The book titled Persona Non Grata: Breaking the Bond – New Zealand and Fiji 2004-2007, will be launched on June 27 at the Victoria University in New Zealand.
According to the website www.cid.org.nz, the Speaker at the event would be Rt. Hon. Winston Peters. Green, who died last year of cancer, writes of the secret advice he was giving Wellington during the 2006 democracy ending military coup. His tough worded criticism of Bainimarama’s “volatile personality” is likely to anger Suva again.
Fiji is “characterised by intimidation and thuggery, arbitrary and vindictive dismissals, abandonment of principles and personal betrayals, official misinformation and media censorship, and the deliberate perversion of state institutions.” Green, watching the conspiring leading to Fiji’s fourth coup, lived next door to Bainimarama.
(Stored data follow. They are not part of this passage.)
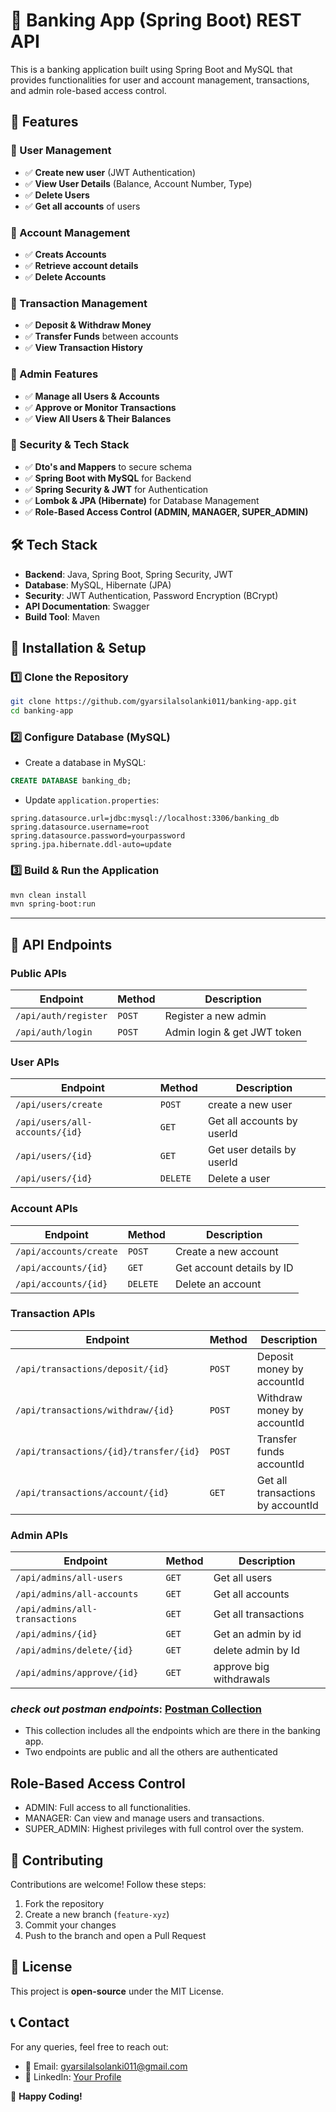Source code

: # 🏦 Banking App (Spring Boot) REST API
This is a banking application built using Spring Boot and MySQL that provides functionalities for user and account management, transactions, and admin role-based access control.

## 🚀 Features

### 🔹 User Management
- ✅ **Create new user** (JWT Authentication)
- ✅ **View User Details** (Balance, Account Number, Type)
- ✅ **Delete Users**
- ✅ **Get all accounts** of users

### 🔹 Account Management
- ✅ **Creats Accounts**
- ✅ **Retrieve account details**
- ✅ **Delete Accounts**

### 🔹 Transaction Management
- ✅ **Deposit & Withdraw Money**
- ✅ **Transfer Funds** between accounts
- ✅ **View Transaction History**

### 🔹 Admin Features
- ✅ **Manage all Users & Accounts**
- ✅ **Approve or Monitor Transactions**
- ✅ **View All Users & Their Balances**

### 🔹 Security & Tech Stack
- ✅ **Dto's and Mappers** to secure schema
- ✅ **Spring Boot with MySQL** for Backend
- ✅ **Spring Security & JWT** for Authentication
- ✅ **Lombok & JPA (Hibernate)** for Database Management
- ✅ **Role-Based Access Control (ADMIN, MANAGER, SUPER_ADMIN)**


## 🛠️ Tech Stack

- **Backend**: Java, Spring Boot, Spring Security, JWT
- **Database**: MySQL, Hibernate (JPA)
- **Security**: JWT Authentication, Password Encryption (BCrypt)
- **API Documentation**: Swagger
- **Build Tool**: Maven


## 📌 Installation & Setup

### 1️⃣ Clone the Repository
```sh
git clone https://github.com/gyarsilalsolanki011/banking-app.git
cd banking-app
```

### 2️⃣ Configure Database (MySQL)
- Create a database in MySQL:
```sql
CREATE DATABASE banking_db;
```
- Update `application.properties`:
```properties
spring.datasource.url=jdbc:mysql://localhost:3306/banking_db
spring.datasource.username=root
spring.datasource.password=yourpassword
spring.jpa.hibernate.ddl-auto=update
```

### 3️⃣ Build & Run the Application
```sh
mvn clean install
mvn spring-boot:run
```

---

## 🔗 API Endpoints

### **Public APIs**
| Endpoint | Method | Description |
|----------|--------|-------------|
| `/api/auth/register` | `POST` | Register a new admin |
| `/api/auth/login` | `POST` | Admin login & get JWT token |

### **User APIs**
| Endpoint | Method | Description |
|----------|--------|-------------|
| `/api/users/create` | `POST` | create a new user |
| `/api/users/all-accounts/{id}` | `GET` | Get all accounts by userId |
| `/api/users/{id}` | `GET` | Get user details by userId |
| `/api/users/{id}` | `DELETE` | Delete a user |

### **Account APIs**
| Endpoint | Method | Description |
|----------|--------|-------------|
| `/api/accounts/create` | `POST` | Create a new account |
| `/api/accounts/{id}` | `GET` | Get account details by ID |
| `/api/accounts/{id}` | `DELETE` | Delete an account |


### **Transaction APIs**
| Endpoint | Method | Description |
|----------|--------|-------------|
| `/api/transactions/deposit/{id}` | `POST` | Deposit money by accountId |
| `/api/transactions/withdraw/{id}` | `POST` | Withdraw money by accountId |
| `/api/transactions/{id}/transfer/{id}` | `POST` | Transfer funds accountId |
| `/api/transactions/account/{id}` | `GET` | Get all transactions by accountId |

### **Admin APIs**
| Endpoint | Method | Description |
|----------|--------|-------------|
| `/api/admins/all-users` | `GET` | Get all users |
| `/api/admins/all-accounts` | `GET` | Get all accounts |
| `/api/admins/all-transactions` | `GET` | Get all transactions |
| `/api/admins/{id}` | `GET` | Get an admin by id |
| `/api/admins/delete/{id}` | `GET` | delete admin by Id |
| `/api/admins/approve/{id}` | `GET` | approve big withdrawals |

### ***check out postman endpoints***: [Postman Collection](https://web.postman.co/workspace/My-Workspace~5b2bb1d9-e414-4bb4-84bc-e56548eeb511/collection/33712155-a43fad36-0aff-4b86-98a4-d9bab5480201?action=share&source=copy-link&creator=33712155&active-environment=2c67ea37-2bc1-4936-8c24-1e6df7a58416)
- This collection includes all the endpoints which are there in the banking app.
- Two endpoints are public and all the others are authenticated

## Role-Based Access Control
- ADMIN: Full access to all functionalities.
- MANAGER: Can view and manage users and transactions.
- SUPER_ADMIN: Highest privileges with full control over the system.

## 🤝 Contributing
Contributions are welcome! Follow these steps:
1. Fork the repository
2. Create a new branch (`feature-xyz`)
3. Commit your changes
4. Push to the branch and open a Pull Request


## 📜 License
This project is **open-source** under the MIT License.


## 📞 Contact
For any queries, feel free to reach out:
- 📧 Email: gyarsilalsolanki011@gmail.com
- 🔗 LinkedIn: [Your Profile](https://linkedin.com/in/gyarsilalsolanki)

🚀 **Happy Coding!**

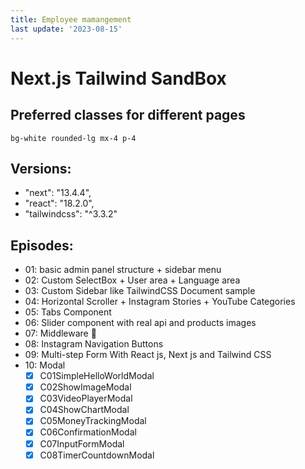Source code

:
 ```yaml
---
title: Employee mamangement
last update: '2023-08-15'
---
```


# Next.js Tailwind SandBox

## Preferred classes for different pages

`bg-white rounded-lg mx-4 p-4`

## Versions:

- "next": "13.4.4",
- "react": "18.2.0",
- "tailwindcss": "^3.3.2"

## Episodes:

- 01: basic admin panel structure + sidebar menu
- 02: Custom SelectBox + User area + Language area
- 03: Custom Sidebar like TailwindCSS Document sample
- 04: Horizontal Scroller + Instagram Stories + YouTube Categories
- 05: Tabs Component
- 06: Slider component with real api and products images
- 07: Middleware 🚀
- 08: Instagram Navigation Buttons
- 09: Multi-step Form With React js, Next js and Tailwind CSS
- 10: Modal
  - [x] C01SimpleHelloWorldModal
  - [x] C02ShowImageModal
  - [x] C03VideoPlayerModal
  - [x] C04ShowChartModal
  - [x] C05MoneyTrackingModal
  - [x] C06ConfirmationModal
  - [x] C07InputFormModal
  - [x] C08TimerCountdownModal
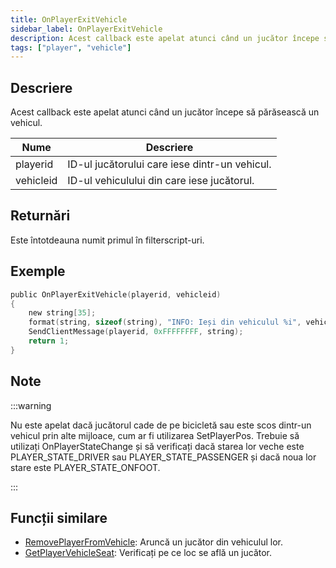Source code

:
 ```yaml
---
title: OnPlayerExitVehicle
sidebar_label: OnPlayerExitVehicle
description: Acest callback este apelat atunci când un jucător începe să părăsească un vehicul.
tags: ["player", "vehicle"]
---
```


## Descriere

Acest callback este apelat atunci când un jucător începe să părăsească un vehicul.

| Nume      | Descriere                                       |
| --------- | ----------------------------------------------- |
| playerid  | ID-ul jucătorului care iese dintr-un vehicul.   |
| vehicleid | ID-ul vehiculului din care iese jucătorul.      |

## Returnări

Este întotdeauna numit primul în filterscript-uri.

## Exemple

```c
public OnPlayerExitVehicle(playerid, vehicleid)
{
    new string[35];
    format(string, sizeof(string), "INFO: Ieși din vehiculul %i", vehicleid);
    SendClientMessage(playerid, 0xFFFFFFFF, string);
    return 1;
}
```

## Note

:::warning

Nu este apelat dacă jucătorul cade de pe bicicletă sau este scos dintr-un vehicul prin alte mijloace, cum ar fi utilizarea SetPlayerPos. Trebuie să utilizați OnPlayerStateChange și să verificați dacă starea lor veche este PLAYER_STATE_DRIVER sau PLAYER_STATE_PASSENGER și dacă noua lor stare este PLAYER_STATE_ONFOOT.

:::

## Funcții similare

- [RemovePlayerFromVehicle](../functions/RemovePlayerFromVehicle): Aruncă un jucător din vehiculul lor.
- [GetPlayerVehicleSeat](../functions/GetPlayerVehicleSeat): Verificați pe ce loc se află un jucător.
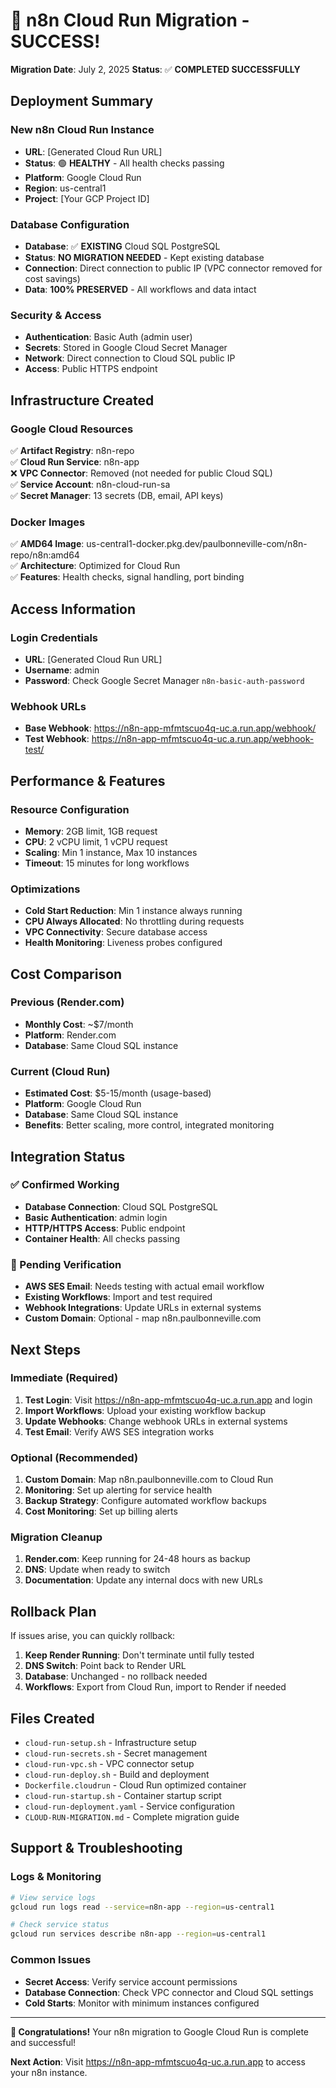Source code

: # 🎉 n8n Cloud Run Migration - SUCCESS!

**Migration Date**: July 2, 2025
**Status**: ✅ **COMPLETED SUCCESSFULLY**

## Deployment Summary

### **New n8n Cloud Run Instance**
- **URL**: [Generated Cloud Run URL]
- **Status**: 🟢 **HEALTHY** - All health checks passing
- **Platform**: Google Cloud Run
- **Region**: us-central1
- **Project**: [Your GCP Project ID]

### **Database Configuration**
- **Database**: ✅ **EXISTING** Cloud SQL PostgreSQL 
- **Status**: **NO MIGRATION NEEDED** - Kept existing database
- **Connection**: Direct connection to public IP (VPC connector removed for cost savings)
- **Data**: **100% PRESERVED** - All workflows and data intact

### **Security & Access**
- **Authentication**: Basic Auth (admin user)
- **Secrets**: Stored in Google Cloud Secret Manager
- **Network**: Direct connection to Cloud SQL public IP
- **Access**: Public HTTPS endpoint

## Infrastructure Created

### **Google Cloud Resources**
✅ **Artifact Registry**: n8n-repo  
✅ **Cloud Run Service**: n8n-app  
❌ **VPC Connector**: Removed (not needed for public Cloud SQL)  
✅ **Service Account**: n8n-cloud-run-sa  
✅ **Secret Manager**: 13 secrets (DB, email, API keys)  

### **Docker Images**
✅ **AMD64 Image**: us-central1-docker.pkg.dev/paulbonneville-com/n8n-repo/n8n:amd64  
✅ **Architecture**: Optimized for Cloud Run  
✅ **Features**: Health checks, signal handling, port binding  

## Access Information

### **Login Credentials**
- **URL**: [Generated Cloud Run URL]
- **Username**: admin
- **Password**: Check Google Secret Manager `n8n-basic-auth-password`

### **Webhook URLs**
- **Base Webhook**: https://n8n-app-mfmtscuo4q-uc.a.run.app/webhook/
- **Test Webhook**: https://n8n-app-mfmtscuo4q-uc.a.run.app/webhook-test/

## Performance & Features

### **Resource Configuration**
- **Memory**: 2GB limit, 1GB request
- **CPU**: 2 vCPU limit, 1 vCPU request
- **Scaling**: Min 1 instance, Max 10 instances
- **Timeout**: 15 minutes for long workflows

### **Optimizations**
- **Cold Start Reduction**: Min 1 instance always running
- **CPU Always Allocated**: No throttling during requests  
- **VPC Connectivity**: Secure database access
- **Health Monitoring**: Liveness probes configured

## Cost Comparison

### **Previous (Render.com)**
- **Monthly Cost**: ~$7/month
- **Platform**: Render.com
- **Database**: Same Cloud SQL instance

### **Current (Cloud Run)**
- **Estimated Cost**: $5-15/month (usage-based)
- **Platform**: Google Cloud Run
- **Database**: Same Cloud SQL instance
- **Benefits**: Better scaling, more control, integrated monitoring

## Integration Status

### **✅ Confirmed Working**
- **Database Connection**: Cloud SQL PostgreSQL
- **Basic Authentication**: admin login
- **HTTP/HTTPS Access**: Public endpoint
- **Container Health**: All checks passing

### **🔄 Pending Verification**
- **AWS SES Email**: Needs testing with actual email workflow
- **Existing Workflows**: Import and test required
- **Webhook Integrations**: Update URLs in external systems
- **Custom Domain**: Optional - map n8n.paulbonneville.com

## Next Steps

### **Immediate (Required)**
1. **Test Login**: Visit https://n8n-app-mfmtscuo4q-uc.a.run.app and login
2. **Import Workflows**: Upload your existing workflow backup
3. **Update Webhooks**: Change webhook URLs in external systems
4. **Test Email**: Verify AWS SES integration works

### **Optional (Recommended)**
1. **Custom Domain**: Map n8n.paulbonneville.com to Cloud Run
2. **Monitoring**: Set up alerting for service health
3. **Backup Strategy**: Configure automated workflow backups
4. **Cost Monitoring**: Set up billing alerts

### **Migration Cleanup**
1. **Render.com**: Keep running for 24-48 hours as backup
2. **DNS**: Update when ready to switch
3. **Documentation**: Update any internal docs with new URLs

## Rollback Plan

If issues arise, you can quickly rollback:

1. **Keep Render Running**: Don't terminate until fully tested
2. **DNS Switch**: Point back to Render URL
3. **Database**: Unchanged - no rollback needed
4. **Workflows**: Export from Cloud Run, import to Render if needed

## Files Created

- `cloud-run-setup.sh` - Infrastructure setup
- `cloud-run-secrets.sh` - Secret management
- `cloud-run-vpc.sh` - VPC connector setup  
- `cloud-run-deploy.sh` - Build and deployment
- `Dockerfile.cloudrun` - Cloud Run optimized container
- `cloud-run-startup.sh` - Container startup script
- `cloud-run-deployment.yaml` - Service configuration
- `CLOUD-RUN-MIGRATION.md` - Complete migration guide

## Support & Troubleshooting

### **Logs & Monitoring**
```bash
# View service logs
gcloud run logs read --service=n8n-app --region=us-central1

# Check service status  
gcloud run services describe n8n-app --region=us-central1
```

### **Common Issues**
- **Secret Access**: Verify service account permissions
- **Database Connection**: Check VPC connector and Cloud SQL settings
- **Cold Starts**: Monitor with minimum instances configured

---

**🎉 Congratulations!** Your n8n migration to Google Cloud Run is complete and successful!

**Next Action**: Visit https://n8n-app-mfmtscuo4q-uc.a.run.app to access your n8n instance.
As the crisis deepened, they quietly had New Zealand Police posted to Suva to prepare for “the possibility that an evacuation of citizens.” When police put a radio aerial on the roof of the residence, Bainimarama complained they were spying on him.
By November 2006 Green heard from credible sources that the Fiji Police were planning to arrest Bainimarama for sedition and disobeying lawful orders. Bainimarama instead made a series of demands and threatened a coup.He went to New Zealand on a private visit for the first communion of a grand child but “got it into his head” that New Zealand would arrest him. “He phoned (Defence Attache) Al MacKinnon to him that that, if he should be arrested, his ‘boys’ would be sent over the fence into the Residence to ‘get me’.”The threats were taken seriously and mission families were sent home. Then Foreign Minister Winston Peters told Bainimarama would not be arrested in Wellington. Green said the commander was never interested in negotiations, and pocketed every concession with no reciprocity.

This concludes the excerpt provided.